I don’t think we cry for others as much as we cry for ourselves. Sounds selfish, huh? I cry for myself and forget about others? I do think that sometimes the tears we shed for others are actually us just crying for ourselves. A long time ago I felt like a very inadequate person. I’m sure that most people have also felt the same way, yet I still believe that each experience is unique to the person because of who they are and how they view the world.
After I grew a little, I used to always feel a little disturbed by little girls who struggled making friends or were left out of groups. I also usually only felt at home with people whom others seemed to reject even when I wasn’t the one being rejected at the time. So yeah, I don’t think the pain and sadness we’ve felt for ourselves as children ever really goes away— it’s just redirected. We project ourselves on the lonely, or the ignored, the “oh so perfect” people who are terrified of failing, and we fight for them, cry for them and remain on their sides faithfully for as long as they need us and forget that we as children once wished for the person we are right now.
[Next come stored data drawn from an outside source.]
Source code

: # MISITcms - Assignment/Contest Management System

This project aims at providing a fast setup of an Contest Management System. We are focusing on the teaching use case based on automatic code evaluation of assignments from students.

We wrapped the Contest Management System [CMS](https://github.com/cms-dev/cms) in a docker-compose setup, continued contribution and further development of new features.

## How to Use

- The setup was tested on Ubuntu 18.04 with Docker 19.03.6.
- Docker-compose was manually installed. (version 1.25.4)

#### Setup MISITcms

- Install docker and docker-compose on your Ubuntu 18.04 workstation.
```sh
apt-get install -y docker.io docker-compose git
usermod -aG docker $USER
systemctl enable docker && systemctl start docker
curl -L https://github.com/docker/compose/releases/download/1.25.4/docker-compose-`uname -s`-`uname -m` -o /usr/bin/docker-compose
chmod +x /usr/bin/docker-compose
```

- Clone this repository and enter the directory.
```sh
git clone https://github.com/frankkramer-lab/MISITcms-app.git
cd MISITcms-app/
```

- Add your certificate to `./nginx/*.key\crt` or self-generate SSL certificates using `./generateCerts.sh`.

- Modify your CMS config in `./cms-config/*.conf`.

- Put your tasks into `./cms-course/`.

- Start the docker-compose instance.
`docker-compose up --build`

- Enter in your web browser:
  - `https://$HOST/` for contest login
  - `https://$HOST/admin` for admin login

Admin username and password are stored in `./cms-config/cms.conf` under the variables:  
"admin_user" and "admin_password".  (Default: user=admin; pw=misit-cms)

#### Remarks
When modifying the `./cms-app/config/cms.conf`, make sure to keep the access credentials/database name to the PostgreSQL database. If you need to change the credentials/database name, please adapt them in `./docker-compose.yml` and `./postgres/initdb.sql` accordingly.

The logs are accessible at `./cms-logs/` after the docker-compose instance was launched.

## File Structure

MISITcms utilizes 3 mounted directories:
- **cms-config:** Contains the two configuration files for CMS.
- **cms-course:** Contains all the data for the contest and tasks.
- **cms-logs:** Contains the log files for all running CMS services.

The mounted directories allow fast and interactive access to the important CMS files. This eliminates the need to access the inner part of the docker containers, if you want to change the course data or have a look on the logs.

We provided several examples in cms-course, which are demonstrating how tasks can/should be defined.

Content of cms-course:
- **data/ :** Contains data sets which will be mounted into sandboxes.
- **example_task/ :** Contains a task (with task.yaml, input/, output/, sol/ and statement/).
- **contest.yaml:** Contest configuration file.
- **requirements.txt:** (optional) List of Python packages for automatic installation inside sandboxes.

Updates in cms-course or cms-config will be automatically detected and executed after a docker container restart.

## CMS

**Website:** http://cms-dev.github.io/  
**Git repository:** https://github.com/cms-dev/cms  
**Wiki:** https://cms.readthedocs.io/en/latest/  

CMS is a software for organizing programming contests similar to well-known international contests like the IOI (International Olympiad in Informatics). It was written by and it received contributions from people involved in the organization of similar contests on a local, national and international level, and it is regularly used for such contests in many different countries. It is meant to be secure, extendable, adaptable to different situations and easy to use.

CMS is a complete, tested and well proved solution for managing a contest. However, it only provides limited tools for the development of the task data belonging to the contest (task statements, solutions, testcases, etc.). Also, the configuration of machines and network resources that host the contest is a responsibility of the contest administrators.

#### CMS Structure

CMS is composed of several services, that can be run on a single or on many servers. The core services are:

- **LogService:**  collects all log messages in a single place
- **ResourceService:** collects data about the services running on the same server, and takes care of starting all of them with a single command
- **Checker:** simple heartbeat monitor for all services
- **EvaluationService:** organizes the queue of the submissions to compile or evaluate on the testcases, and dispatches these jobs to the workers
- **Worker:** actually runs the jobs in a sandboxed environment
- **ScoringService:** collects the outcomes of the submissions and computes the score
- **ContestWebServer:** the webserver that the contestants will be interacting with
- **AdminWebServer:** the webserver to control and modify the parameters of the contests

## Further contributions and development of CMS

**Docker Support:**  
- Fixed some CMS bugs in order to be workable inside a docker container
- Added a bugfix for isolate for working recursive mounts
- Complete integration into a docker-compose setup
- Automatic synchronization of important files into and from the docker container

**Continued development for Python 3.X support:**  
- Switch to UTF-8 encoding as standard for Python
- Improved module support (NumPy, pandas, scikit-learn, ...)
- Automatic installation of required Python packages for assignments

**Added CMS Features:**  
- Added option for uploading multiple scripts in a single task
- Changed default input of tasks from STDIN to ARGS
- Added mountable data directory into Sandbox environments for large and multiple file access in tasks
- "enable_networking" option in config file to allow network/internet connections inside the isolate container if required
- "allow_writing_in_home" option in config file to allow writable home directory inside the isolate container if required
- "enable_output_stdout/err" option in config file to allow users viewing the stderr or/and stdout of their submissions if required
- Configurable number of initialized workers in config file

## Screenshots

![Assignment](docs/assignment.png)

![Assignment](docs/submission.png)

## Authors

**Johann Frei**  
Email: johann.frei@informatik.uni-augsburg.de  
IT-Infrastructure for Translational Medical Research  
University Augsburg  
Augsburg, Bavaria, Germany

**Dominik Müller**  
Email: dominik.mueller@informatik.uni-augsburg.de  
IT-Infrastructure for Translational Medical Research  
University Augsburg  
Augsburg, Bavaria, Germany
In some backwards way I think we are trying to be our own heroes. Soothing the screaming child on the inside of us buried in the depths of our memories by fighting for what we thought he or she truly deserved. Can we save them? How many can we save until we feel better about our past? About our pain? About what we always thought we deserved, but never had a chance to receive. Sometimes I think all those tears we cry for others comes from the tortured child hidden in the ice of our souls. Our minds cry for others but our souls, they weep for themselves, but what would we be without our glaciers of ice that pile high inside of us? A great deal less compassionate. This piece is not to discourage you. I say rejoice in your pain. It’s no longer just your tears, it’s a part of you, evolving in a world of change, into something greater than sadness, something like hope.